Slow cooked beef and paprika soup with sour cream
3
Points®
Total time: 1 hr 55 min • Prep: 15 min • Cook: 1 hr 40 min • Serves: 4 • Difficulty: Easy
Healthy, hearty and delicious, this beef and paprika soup is the ultimate go-to soup. It is full of warmth and vegies and when topped with sour cream a delicious soft, smooth texture is created.


Ingredients
Olive oil
1 tbs
Beef, blade steak, raw
360 g, (Buy 450g), fat trimmed, cut into 2cm cubes
Brown onion
1 medium, cut into 2cm pieces
Carrot(s)
2 medium, cut into 2cm pieces
Celery
2 stick(s), cut into 2cm pieces
Garlic
2 clove(s), crushed
Ground paprika
1 tbs, sweet, plus extra to serve
Salt-reduced liquid beef stock
3 cup(s), (750ml)
Canned diced tomatoes
400 g
Sebago potato
2 medium, peeled, cut into 2cm pieces
Baby spinach
100 g
Extra light sour cream
2 tbs
Instructions
1
Heat half the oil in a large saucepan on high.

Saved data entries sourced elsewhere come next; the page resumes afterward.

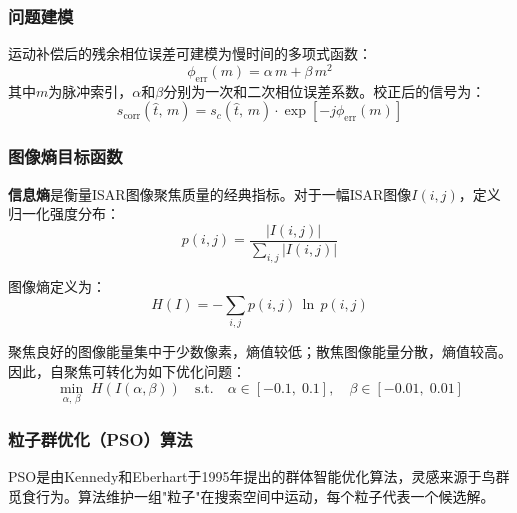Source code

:\documentclass[12pt, a4paper]{article}
\begin{document}
\subsubsection{问题建模}

运动补偿后的残余相位误差可建模为慢时间的多项式函数：
\begin{equation}
  \phi_{\mathrm{err}}(m) = \alpha\, m + \beta\, m^2
  \label{eq:phase_error}
\end{equation}
其中$m$为脉冲索引，$\alpha$和$\beta$分别为一次和二次相位误差系数。校正后的信号为：
\begin{equation}
  s_{\mathrm{corr}}(\hat{t},\, m) = s_c(\hat{t},\, m) \cdot \exp\!\left[-j\phi_{\mathrm{err}}(m)\right]
  \label{eq:phase_correction}
\end{equation}

\subsubsection{图像熵目标函数}

\textbf{信息熵}是衡量ISAR图像聚焦质量的经典指标\cite{ref_isar_autofocus}。对于一幅ISAR图像$I(i,j)$，定义归一化强度分布：
\begin{equation}
  p(i,j) = \frac{|I(i,j)|}{\displaystyle\sum_{i,j}|I(i,j)|}
  \label{eq:entropy_dist}
\end{equation}

图像熵定义为：
\begin{equation}
  H(I) = -\sum_{i,j} p(i,j)\,\ln\, p(i,j)
  \label{eq:entropy}
\end{equation}

聚焦良好的图像能量集中于少数像素，熵值较低；散焦图像能量分散，熵值较高。因此，自聚焦可转化为如下优化问题：
\begin{equation}
  \min_{\alpha,\,\beta}\; H\!\left(I(\alpha,\beta)\right)
  \quad\text{s.t.}\quad
  \alpha\in[-0.1,\;0.1],\quad
  \beta\in[-0.01,\;0.01]
  \label{eq:pso_objective}
\end{equation}

\subsubsection{粒子群优化（PSO）算法}

PSO是由Kennedy和Eberhart于1995年提出的群体智能优化算法\cite{ref_pso}，灵感来源于鸟群觅食行为。算法维护一组"粒子"在搜索空间中运动，每个粒子代表一个候选解。
\end{document}
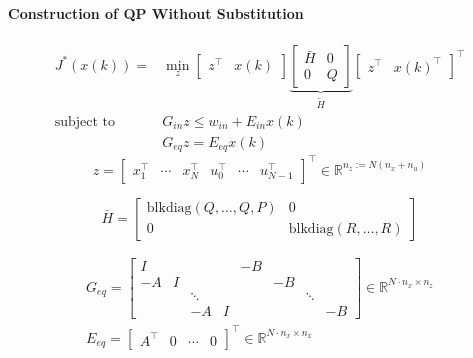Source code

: \paragraph{Construction of QP Without Substitution}
\noindent
\begin{align*}
    J^*(x(k)) =            & \min_{z}\begin{bmatrix}
                                         z^\top & x(k)
                                     \end{bmatrix}
    \underbrace{\begin{bmatrix}
                        \bar{H} & 0 \\
                        0       & Q
                    \end{bmatrix}}_{\widetilde{H}}
    \begin{bmatrix}
        z^\top & {x(k)}^\top
    \end{bmatrix}^\top                                       \\
    \text{subject to}\quad & G_{in} z \leq w_{in} +E_{in} x(k) \\
                           & G_{eq} z = E_{eq} x(k)
\end{align*}
\noindent
\begin{equation*}
    z = \begin{bmatrix}
        x_1^\top & \cdots & x_N^\top & u_0^\top & \cdots & u_{N-1}^\top
    \end{bmatrix}^\top \in \mathbb{R}^{n_z := N(n_x + n_u)}
\end{equation*}

\begin{equation*}
    \bar{H} = \left[
        \begin{array}{c|c} %
            \text{blkdiag}(Q, \ldots, Q, P) & 0                            \\
            \hline %
            0                               & \text{blkdiag}(R, \ldots, R)
        \end{array}
        \right]
\end{equation*}

{\small
    \begin{gather*}
        G_{eq} = \left[
            \begin{array}{cccc|cccc} %
                I  &   &        &   & -B &    &        &    \\
                -A & I &        &   &    & -B &        &    \\
                   &   & \ddots &   &    &    & \ddots &    \\
                   &   & -A     & I &    &    &        & -B
            \end{array}
            \right] \in \mathbb{R}^{N\cdot n_x \times n_z}\\
        E_{eq} = \begin{bmatrix}
            A^\top & 0 & \cdots & 0
        \end{bmatrix}^\top \in \mathbb{R}^{N\cdot n_x \times n_x}
    \end{gather*}
}

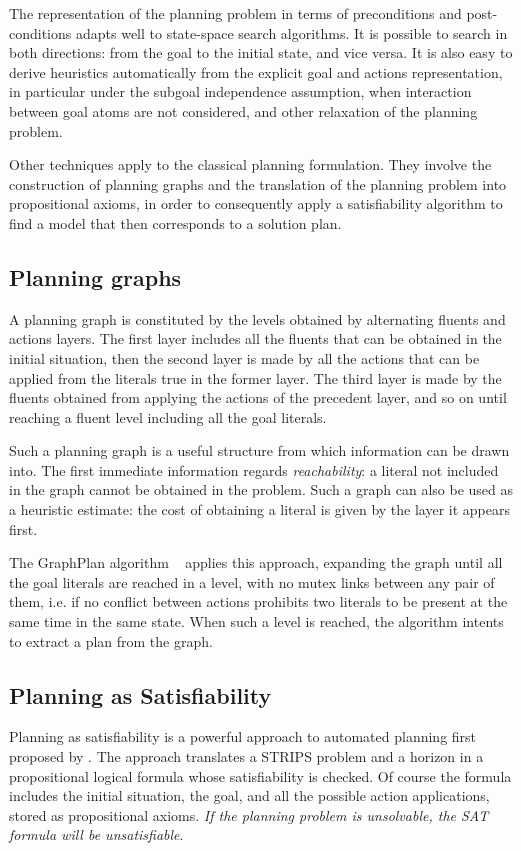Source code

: The representation of the planning problem in terms of preconditions and post-conditions adapts well 
to state-space search algorithms. It is possible to search in both directions: from the goal to the initial state, and vice versa.
It is also easy to derive heuristics automatically from the explicit goal and actions representation,
in particular under the subgoal independence assumption, when interaction between goal atoms are not considered, 
and other relaxation of the planning problem.


Other techniques apply to the classical planning formulation. They involve the construction of planning graphs and the
 translation of the planning problem into propositional axioms, in order to consequently apply 
a satisfiability algorithm to find a model that then corresponds to a solution plan.

\subsection{Planning graphs}
A planning graph is constituted by the levels obtained by alternating fluents and actions layers.
The first layer includes all the fluents that can be obtained in the initial situation, then the second layer
is made by all the actions that can be applied from the literals true in the former layer. The third layer is 
made by the fluents obtained from applying the actions of the precedent layer, and so on until reaching a 
fluent level including all the goal literals.

Such a planning graph is a useful structure from which information can be drawn into. 
The first immediate information regards \emph{reachability}: a literal not included in the graph cannot be obtained in the problem.
Such a graph can also be used as a heuristic estimate: the cost of obtaining a literal is given by the layer it appears first.

The GraphPlan algorithm ~\citep{blum:graphplan,rao:graphplan,anderson:conditional,weld:cgp} applies this approach, expanding the graph until all the  goal literals are reached in a level, 
with no mutex links between any pair of them, i.e. if no conflict between actions prohibits two literals to be present at the same time in the same state.
When such a level is reached, the algorithm intents to extract a plan from the graph.

\subsection{Planning as Satisfiability}
Planning as satisfiability is a powerful approach to automated planning first proposed by \citet{kautz:ecai92}.
The approach translates a STRIPS problem and a horizon in a propositional logical formula whose satisfiability is checked.
Of course the formula includes the initial situation, the goal, and all the possible action applications, stored as propositional axioms.
%
\emph{If the planning problem is unsolvable, the SAT formula will be unsatisfiable}.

Cook beef, turning, for 3 minutes or until browned. Transfer to a plate.
2
Heat remaining oil in the same pan on medium. Cook onion, carrot and celery, stirring, for 5 minutes or until softened. Add garlic and paprika and cook, stirring, for 1 minute or until fragrant.
3
Return beef to pan with stock, tomatoes and 1 cup (250ml) water. Bring to the boil. Reduce heat to low and simmer, covered, for 1 hour. Add potato and simmer, uncovered, for 30 minutes or until potato and beef are tender. Stir through spinach leaves until just wilted.
4
Spoon sour cream onto soup and sprinkle with paprika.